Community leaders in West Quebec met Thursday morning to decide on the future of the mine.

Local mayors voted late Wednesday to accept a plan presented by the province's ministry of natural resources. Under the plan, all three points of access to the mine will be blocked, but the mine won't be demolished as some had been calling for.

CTV Ottawa: Dispute over abandoned mine

The former quartz and feldspar mine closed in 1972.

Popular for pond hockey in the winter months

Each winter, the crystal-clear ice that forms at the bottom of the abandoned mine forms a skating rink like no other.
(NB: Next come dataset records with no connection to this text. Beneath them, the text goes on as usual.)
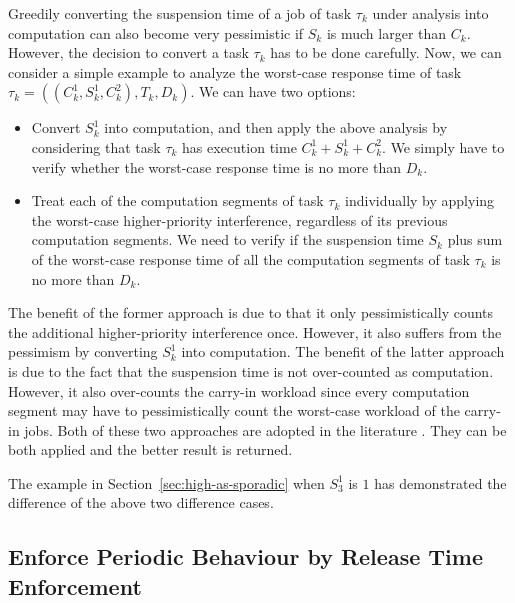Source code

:\begin{table}[t]
\begin{table}[t]
 Greedily converting the suspension time of a job of task $\tau_k$ under analysis into computation can also become very pessimistic if $S_k$ is much larger than $C_k$. However, the decision to convert a task $\tau_k$ has to be done carefully. Now, we can consider a simple example to analyze the worst-case response time of task $\tau_k = ((C_k^1, S_k^1, C_k^2), T_k, D_k)$. We can have two options:
\begin{itemize}
\item Convert $S_k^1$ into computation, and then apply the above analysis by considering that task $\tau_k$ has execution time $C_k^1+S_k^1+C_k^2$. We simply have to verify whether the worst-case response time is no more than $D_k$.
\item Treat each of the computation segments of task $\tau_k$ individually by applying the worst-case higher-priority interference, regardless of its previous computation segments. We need to verify if the suspension time $S_k$ plus sum of the worst-case response time of all the computation segments of task $\tau_k$ is no more than $D_k$. 
\end{itemize}
The benefit of the former approach is due to that it only pessimistically counts the additional higher-priority interference once. However, it also suffers from the pessimism by converting $S_k^1$ into computation. The benefit of the latter approach is due to the fact that the suspension time is not over-counted as computation. However, it also over-counts the carry-in workload since every computation segment may have to pessimistically count the worst-case workload of the carry-in jobs. Both of these two approaches are adopted in the literature \cite{ecrts15nelissen,Huang:multiseg,RTCSA-BletsasA05}. They can be both applied and the better result is returned.

The example in Section~\ref{sec:high-as-sporadic} when $S_3^1$ is $1$ has demonstrated the difference of the above two difference cases. 

\subsection{Enforce Periodic Behaviour by Release Time Enforcement}   
\label{sec:periodic-enforce}


\end{table}
\end{table}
Pond hockey in an abandoned mine

A group of skaters are dwarfed by their surroundings - an abandoned mine in Mulgrave-et-Derry,Quebec. Jan. 29, 2016

Growing debate

Jean-Marie Duchamps, who lives in the Gatineau hills, says the area is not built for the hundreds of new visitors, and that there are no properly paved roads, no garbage cans, or parking lots to support tourists. As a result people are littering, and parking off to the side of small dirt roads, preventing other vehicles from passing.

Due to the recent surge in tourists, Quebec's Energy and Natural Resources Department asked the regional municipality to recommend one of two scenarios: either develop the mine as a tourist site, or "secure the site" by demolishing it.

The Wallingford-Back Mine is situated in a remote part of West Quebec in the Municipality of Mulgrave-et-Derry.